**THE PROBLEM**. Write the data out again, word for word.

**Items listed in a dataset**.
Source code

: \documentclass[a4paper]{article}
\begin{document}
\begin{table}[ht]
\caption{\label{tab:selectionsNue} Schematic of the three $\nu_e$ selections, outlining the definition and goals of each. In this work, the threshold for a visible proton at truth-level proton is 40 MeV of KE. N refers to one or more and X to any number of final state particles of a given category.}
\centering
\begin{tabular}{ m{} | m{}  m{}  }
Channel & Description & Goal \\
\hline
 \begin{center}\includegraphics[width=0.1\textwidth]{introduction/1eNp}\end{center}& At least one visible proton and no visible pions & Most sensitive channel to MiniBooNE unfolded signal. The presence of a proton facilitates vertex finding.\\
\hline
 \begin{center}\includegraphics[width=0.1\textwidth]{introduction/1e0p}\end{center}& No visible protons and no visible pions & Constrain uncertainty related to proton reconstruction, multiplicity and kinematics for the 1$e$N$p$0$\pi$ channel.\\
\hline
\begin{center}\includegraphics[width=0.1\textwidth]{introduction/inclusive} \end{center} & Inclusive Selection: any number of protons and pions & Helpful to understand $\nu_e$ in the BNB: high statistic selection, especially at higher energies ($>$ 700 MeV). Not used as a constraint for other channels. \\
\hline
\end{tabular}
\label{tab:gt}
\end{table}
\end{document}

**ANSWER BOX**.
Source code

: \documentclass[a4paper]{article}
\begin{document}
\begin{table}[ht]
\caption{\label{tab:selectionsNue} Schematic of the three $\nu_e$ selections, outlining the definition and goals of each. In this work, the threshold for a visible proton at truth-level proton is 40 MeV of KE. N refers to one or more and X to any number of final state particles of a given category.}
\centering
\begin{tabular}{ m{} | m{}  m{}  }
Channel & Description & Goal \\
\hline
 \begin{center}\includegraphics[width=0.1\textwidth]{introduction/1eNp}\end{center}& At least one visible proton and no visible pions & Most sensitive channel to MiniBooNE unfolded signal. The presence of a proton facilitates vertex finding.\\
\hline
 \begin{center}\includegraphics[width=0.1\textwidth]{introduction/1e0p}\end{center}& No visible protons and no visible pions & Constrain uncertainty related to proton reconstruction, multiplicity and kinematics for the 1$e$N$p$0$\pi$ channel.\\
\hline
\begin{center}\includegraphics[width=0.1\textwidth]{introduction/inclusive} \end{center} & Inclusive Selection: any number of protons and pions & Helpful to understand $\nu_e$ in the BNB: high statistic selection, especially at higher energies ($>$ 700 MeV). Not used as a constraint for other channels. \\
\hline
\end{tabular}
\label{tab:gt}
\end{table}
\end{document}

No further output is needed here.